Chapter 12
“Let me go!”
Julian Carter’s arms shot out to shield the woman from slamming into the doorframe, but instead of releasing her, he pulled her tighter.
The front desk receptionist jumped to her feet in alarm and rushed forward, trying to separate them.
But Julian didn’t even notice her. His bloodshot eyes were locked on the woman in his arms, the one he thought he’d lost forever.
His breath hit her ear in ragged, choked exhales. “You’re back… you finally came back…”
The woman—Rue Lawson—squirmed, clearly horrified, pushing hard against his chest. With a desperate twist, she broke free of his hold.
Just then, a man emerged from a nearby office lounge—Rue’s older brother, Dr. Luke Lawson. He took one look at the scene and stormed over, shoving Julian back with a scowl.
“Who the hell are you? You think you can just grab my sister like that?”
Rue tugged on Luke’s sleeve, her voice soft but urgent.
“Luke, he’s your client. Must’ve mistaken me for someone else.”
Julian froze. The look in her eyes—so distant, so cold—cut deeper than any blade. There was no recognition. No pain. Just… revulsion.
Isla would never have looked at him like that.
He swallowed hard. “You’re not… Isla Monroe?”
Rue blinked, confused. “Isla? No. I’m Rue. Rue Lawson.”
And just like that, whatever fragile hope Julian had left died in his eyes.
“I’m sorry,” he mumbled. “I thought…”
Rue, unfazed, shrugged. Working at her brother’s clinic, she’d seen clients lose it in all kinds of ways. A man mistaking her for a dead ex? Pretty standard on the crazy scale.
“It’s okay. Must be this face—super generic.”
Luke shot Julian another cautious look and ushered Rue away.
She had plans for the afternoon anyway, so she nodded and left.
Inside the car, Rue leaned back, letting out a slow breath. Julian Carter’s face lingered in her mind like smoke. Her body had reacted strangely—tensing up the moment their eyes met. A deep, visceral discomfort.
Emotions that weren’t hers.
Of course, that made sense. Rue Lawson wasn’t originally Rue. The real Rue had died—or more accurately, gone brain-dead—after a car accident. When she woke up in Rue’s body six months ago, she remembered nothing of her past except one thing: she didn’t belong in this world.
The original Rue had been in a coma for four years. Her parents died in the same crash that took her consciousness, leaving a massive inheritance. Since then, it had been just her and Luke—her brother, her guardian, her lifeline.
Since waking up, Luke had treated her like she was made of glass. Hovering. Overprotective. Sweet, really—but exhausting.
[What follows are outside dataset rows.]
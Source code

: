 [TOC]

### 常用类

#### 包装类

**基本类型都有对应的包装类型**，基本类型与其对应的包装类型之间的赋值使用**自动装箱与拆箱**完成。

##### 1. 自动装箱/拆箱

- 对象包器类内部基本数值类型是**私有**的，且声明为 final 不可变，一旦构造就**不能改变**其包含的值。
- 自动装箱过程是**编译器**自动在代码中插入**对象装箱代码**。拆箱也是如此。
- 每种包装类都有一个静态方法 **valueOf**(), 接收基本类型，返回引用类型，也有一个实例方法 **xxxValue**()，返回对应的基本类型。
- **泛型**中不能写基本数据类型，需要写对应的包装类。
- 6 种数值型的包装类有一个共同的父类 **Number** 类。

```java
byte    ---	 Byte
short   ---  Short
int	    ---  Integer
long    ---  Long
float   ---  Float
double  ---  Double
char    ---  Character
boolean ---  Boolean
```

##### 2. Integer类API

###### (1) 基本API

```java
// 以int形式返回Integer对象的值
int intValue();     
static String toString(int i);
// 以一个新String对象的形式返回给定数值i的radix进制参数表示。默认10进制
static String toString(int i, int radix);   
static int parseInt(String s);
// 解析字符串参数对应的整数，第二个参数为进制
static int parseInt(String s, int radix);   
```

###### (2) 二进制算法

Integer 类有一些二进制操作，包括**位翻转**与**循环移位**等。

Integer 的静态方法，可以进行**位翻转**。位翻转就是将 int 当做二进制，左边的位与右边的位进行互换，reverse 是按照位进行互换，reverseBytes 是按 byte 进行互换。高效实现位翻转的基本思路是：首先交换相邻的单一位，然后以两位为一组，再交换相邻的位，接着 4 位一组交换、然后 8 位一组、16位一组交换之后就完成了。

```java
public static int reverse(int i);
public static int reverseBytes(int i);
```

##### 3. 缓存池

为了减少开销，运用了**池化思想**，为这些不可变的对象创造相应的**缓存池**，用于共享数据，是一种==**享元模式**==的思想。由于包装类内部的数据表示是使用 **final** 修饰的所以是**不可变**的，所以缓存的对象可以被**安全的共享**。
She shook her head, trying to clear the image of Julian’s haunted face from her mind.
Halfway to her next stop, her phone rang. It was her best friend, Anna Weston.
“Rue! You on your way yet?”
“Yeah,” Rue said, glancing at the GPS. “I’m almost at the hospital.”
Anna’s voice turned giddy. “Yay! Sending you my room number. Don’t get lost.”
The hospital was a maze, and it took Rue a good ten minutes to navigate to the right building. The rehab wing was full of post-op patients, some doing physical therapy with nurses at their side.
Rue was hurrying past a corner when she accidentally bumped into a nurse helping a female patient.
“Oh my gosh, I’m so sorry—” Rue turned to apologize.
She didn’t see the woman’s reaction.
The patient—pale, frail, and confined to a wheelchair—was staring at her with sheer terror. The color drained from her face.
It was Rachel Carter.
Her scream pierced the hallway like a siren.
“ISLA?! You’re dead! You’re supposed to be DEAD!”